Inspiration from the Incans: the Global CBPRs and building Data Roads
(This blog summarizes keynote remarks delivered at the Global CBPR Forum on 24 March 2026.)
It is in our human nature to forge connections. Across history, our ingenuity—and our instinct to exchange ideas, goods, and culture with others—has prevailed despite the obstacles and the recurring temptations to do otherwise. Time and again, those efforts have yielded profound and lasting benefits for societies and economies alike.
Many might assume that the Great Wall of China represents humanity’s most significant feat of large-scale engineering. Stretching thousands of miles and visible from space, it remains a powerful symbol of a civilization seeking to define, defend, and fortify its borders.
Yet the longest man-made construction in history is not a wall, but a network of roads—designed to facilitate communication, commerce, and cultural exchange—extending roughly 25,000 miles, nearly twice the length of the Great Wall.

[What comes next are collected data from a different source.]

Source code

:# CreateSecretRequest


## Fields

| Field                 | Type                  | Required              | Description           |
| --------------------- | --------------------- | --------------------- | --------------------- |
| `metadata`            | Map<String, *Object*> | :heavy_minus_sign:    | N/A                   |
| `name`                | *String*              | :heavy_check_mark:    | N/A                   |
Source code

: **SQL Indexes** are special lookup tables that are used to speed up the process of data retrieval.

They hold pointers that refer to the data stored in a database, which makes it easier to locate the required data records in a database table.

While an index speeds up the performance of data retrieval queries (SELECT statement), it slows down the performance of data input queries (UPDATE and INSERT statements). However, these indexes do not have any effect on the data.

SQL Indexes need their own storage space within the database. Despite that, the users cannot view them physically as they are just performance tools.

Fitting, then, that the Spring 2026 Global CBPR Forum, which includes, as part of its mission, the facilitation of the free flow of data and effective data protection and privacy globally, was held in Lima, Peru. Peru once sat at the heart of one of the longest and most sophisticated road systems ever built: the Andean Road System, often referred to as the Inca Trail.

(Machu Picchu, Peru, by Joe Jones, March 2026.)

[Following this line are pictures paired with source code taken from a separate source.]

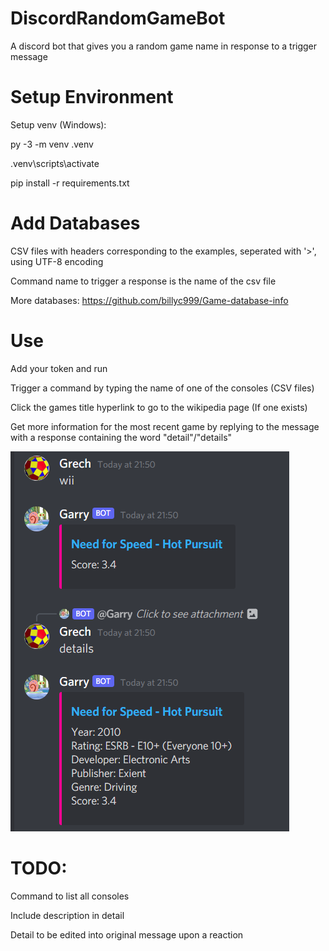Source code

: # DiscordRandomGameBot
A discord bot that gives you a random game name in response to a trigger message

# Setup Environment
Setup venv (Windows):

py -3 -m venv .venv

.venv\scripts\activate

pip install -r requirements.txt

# Add Databases
CSV files with headers corresponding to the examples, seperated with '>', using UTF-8 encoding

Command name to trigger a response is the name of the csv file

More databases: https://github.com/billyc999/Game-database-info

# Use
Add your token and run

Trigger a command by typing the name of one of the consoles (CSV files)

Click the games title hyperlink to go to the wikipedia page (If one exists)

Get more information for the most recent game by replying to the message with a response containing the word "detail"/"details"


![alt text](https://github.com/GrechTech/DiscordRandomGameBot/blob/main/example.png?raw=true)


# TODO:
Command to list all consoles

Include description in detail

Detail to be edited into original message upon a reaction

Constructed over several centuries, this extraordinary network connected an empire across one of the world’s most extreme and diverse geographies. Using varied construction techniques—bridges, stairways, drainage systems, and cobblestone paving—the Incas linked snow-capped Andean peaks, many rising above 6,000 meters, to fertile valleys, dense rainforests, arid deserts, and the Pacific coast.

(Sacred Valley, Peru, by Joe Jones, March 2026.)
More than infrastructure, the Andean Road was a manifestation of political will, backed by human engineering. It enabled governance across vast distances, the rapid signaling of threats, economic integration, cultural cohesion and societal prosperity.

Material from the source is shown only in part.